イアン・マクドナルド『サイバラバード・デイズ』2012-05-19 23:28

 ひさしぶりの更新になってしまった。一ヶ月以上何もしていなかったわけではなく、本はどんどん読んでいますよ。今回は、この間に読んだ新刊の中でのピカイチ、おそらく今年のベスト1間違いなしの傑作をご紹介しましょう。

 本書は、いくつもの小国に分裂し、国々が互いに資源をめぐって争う近未来のインドを舞台に、そこで生きる人々の姿を生き生きと描き出したマクドナルドの連作短編集である。

 まずは日本のアニメを連想させる巨大ロボットを遠隔操作で動かす少年達の話「サンジーヴとロボット戦士」、インドに移り住んだ白人少年の異文化体験を描く「カイル、川へ行く」で、作者はぐいっと読み手を引きつける。ここにいるのはロボットに憧れサッカーとゲームに夢中になる、至って普通の少年たちだ。彼らの視点から、近未来のインドの姿がちらちらと垣間見える。パーマーと呼ばれる手袋型コンピューター端末、耳のうしろにかけて五感を投影する勾玉型の受信器ライトホーク、巨大ロボット、人間レベルにまで進化した人工知能といった最新テクノロジーの成果と、すべてを飲み込むガンジス川に代表される広大な自然、人で溢れ人力車が行き交う街並み、シヴァやヴィシュヌら神々が乱舞するヒンドゥー教、古代から連綿と続く様々な伝統とが一体となって醸し出される濃密な雰囲気は、妖しい魅力に満ちている。とりわけ興味深いのは、男女の産み分け技術が発達し、かつ男を望む親が多かったため、男女の比率が四対一にまでなってしまったという設定と、AIが俳優を演じるドラマに皆が夢中になっているという設定だ。
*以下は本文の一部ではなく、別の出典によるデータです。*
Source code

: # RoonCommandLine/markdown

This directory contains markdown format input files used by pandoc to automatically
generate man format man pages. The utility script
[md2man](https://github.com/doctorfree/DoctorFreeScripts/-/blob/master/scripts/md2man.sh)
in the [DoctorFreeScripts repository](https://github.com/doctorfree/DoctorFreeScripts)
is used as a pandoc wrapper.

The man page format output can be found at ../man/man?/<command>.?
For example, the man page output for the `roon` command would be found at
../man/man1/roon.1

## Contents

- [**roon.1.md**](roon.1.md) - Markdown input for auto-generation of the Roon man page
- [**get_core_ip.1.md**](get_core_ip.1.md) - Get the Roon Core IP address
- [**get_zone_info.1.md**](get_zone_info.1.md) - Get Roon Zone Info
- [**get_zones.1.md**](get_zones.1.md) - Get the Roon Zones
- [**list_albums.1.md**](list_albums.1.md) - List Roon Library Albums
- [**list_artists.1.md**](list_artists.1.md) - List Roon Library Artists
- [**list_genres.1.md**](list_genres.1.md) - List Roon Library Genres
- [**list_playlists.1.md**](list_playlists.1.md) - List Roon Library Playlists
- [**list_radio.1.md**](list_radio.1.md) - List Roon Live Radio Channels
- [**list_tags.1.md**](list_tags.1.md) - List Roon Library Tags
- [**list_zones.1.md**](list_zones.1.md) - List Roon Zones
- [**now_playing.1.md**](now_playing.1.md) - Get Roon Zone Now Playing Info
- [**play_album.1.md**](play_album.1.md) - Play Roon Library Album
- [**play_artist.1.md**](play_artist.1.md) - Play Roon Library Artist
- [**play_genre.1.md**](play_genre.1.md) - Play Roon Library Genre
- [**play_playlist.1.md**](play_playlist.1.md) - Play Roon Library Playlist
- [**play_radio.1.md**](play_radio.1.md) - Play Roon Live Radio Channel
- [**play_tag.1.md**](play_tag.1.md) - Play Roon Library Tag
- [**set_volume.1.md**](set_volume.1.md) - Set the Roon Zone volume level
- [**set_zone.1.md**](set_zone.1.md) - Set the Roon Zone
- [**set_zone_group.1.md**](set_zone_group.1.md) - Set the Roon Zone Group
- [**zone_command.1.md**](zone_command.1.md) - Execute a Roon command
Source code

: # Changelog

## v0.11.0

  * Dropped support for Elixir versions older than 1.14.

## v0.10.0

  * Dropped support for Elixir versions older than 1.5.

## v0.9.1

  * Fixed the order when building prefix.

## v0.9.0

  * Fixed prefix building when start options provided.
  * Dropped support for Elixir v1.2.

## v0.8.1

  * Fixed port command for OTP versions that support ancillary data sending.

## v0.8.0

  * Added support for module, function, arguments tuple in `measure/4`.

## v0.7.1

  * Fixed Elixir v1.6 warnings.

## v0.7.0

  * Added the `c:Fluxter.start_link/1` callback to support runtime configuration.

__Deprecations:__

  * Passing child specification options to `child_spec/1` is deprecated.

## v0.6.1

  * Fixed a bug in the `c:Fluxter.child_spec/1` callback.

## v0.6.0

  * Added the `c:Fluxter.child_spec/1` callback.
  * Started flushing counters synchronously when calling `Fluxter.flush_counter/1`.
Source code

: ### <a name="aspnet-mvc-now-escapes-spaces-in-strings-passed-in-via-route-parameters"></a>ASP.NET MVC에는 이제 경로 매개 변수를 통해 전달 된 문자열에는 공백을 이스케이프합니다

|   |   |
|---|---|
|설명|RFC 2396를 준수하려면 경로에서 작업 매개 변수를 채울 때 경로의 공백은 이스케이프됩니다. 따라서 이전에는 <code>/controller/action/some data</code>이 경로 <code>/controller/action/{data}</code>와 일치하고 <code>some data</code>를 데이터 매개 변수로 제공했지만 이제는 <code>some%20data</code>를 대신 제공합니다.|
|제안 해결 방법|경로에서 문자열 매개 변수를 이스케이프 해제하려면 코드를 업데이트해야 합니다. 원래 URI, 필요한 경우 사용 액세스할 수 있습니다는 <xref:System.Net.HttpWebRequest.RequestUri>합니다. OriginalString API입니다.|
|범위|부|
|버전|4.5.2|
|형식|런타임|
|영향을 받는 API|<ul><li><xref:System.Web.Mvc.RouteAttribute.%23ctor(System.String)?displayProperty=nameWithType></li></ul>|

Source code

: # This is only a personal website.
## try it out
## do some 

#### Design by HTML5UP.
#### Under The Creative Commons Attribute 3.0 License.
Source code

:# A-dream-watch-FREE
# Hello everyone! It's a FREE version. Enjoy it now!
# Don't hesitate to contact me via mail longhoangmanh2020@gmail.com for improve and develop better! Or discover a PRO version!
いずれも、複数の作品で顔見せ程度に登場したり、重要な役割を果たしたりしており、読み進むにつれ、立体的にインドの姿が浮かび上がってくるという趣向である。

 イントロダクションとも呼ぶべき二編の後には、読者はいきなり近未来インドのド真ん中に放り込まれることになる。血で血を洗う家同士の抗争を描き、驚愕のラストが待ち受ける「暗殺者」、パーマーに頼りっぱなしの恋愛をシニカルに描いた「花嫁募集中」、五歳で親から引き離されネパールの生き神となった女性の数奇な運命を描く「小さき女神」、どれも面白いが、やはりヒューゴー賞をとった「ジンの花嫁」と、書き下ろしの「ヴィシュヌと猫のサーカス」の二編の出来映えが群を抜いている。前者は、AIとの恋愛を徹底して描いており、後者は、遺伝子操作の結果寿命が二倍に延びた男性を語り手にして、主人公の一生を描くとともに宇宙全体の運命にまでスケールが広がっていく、良質のSFならではの感動がある。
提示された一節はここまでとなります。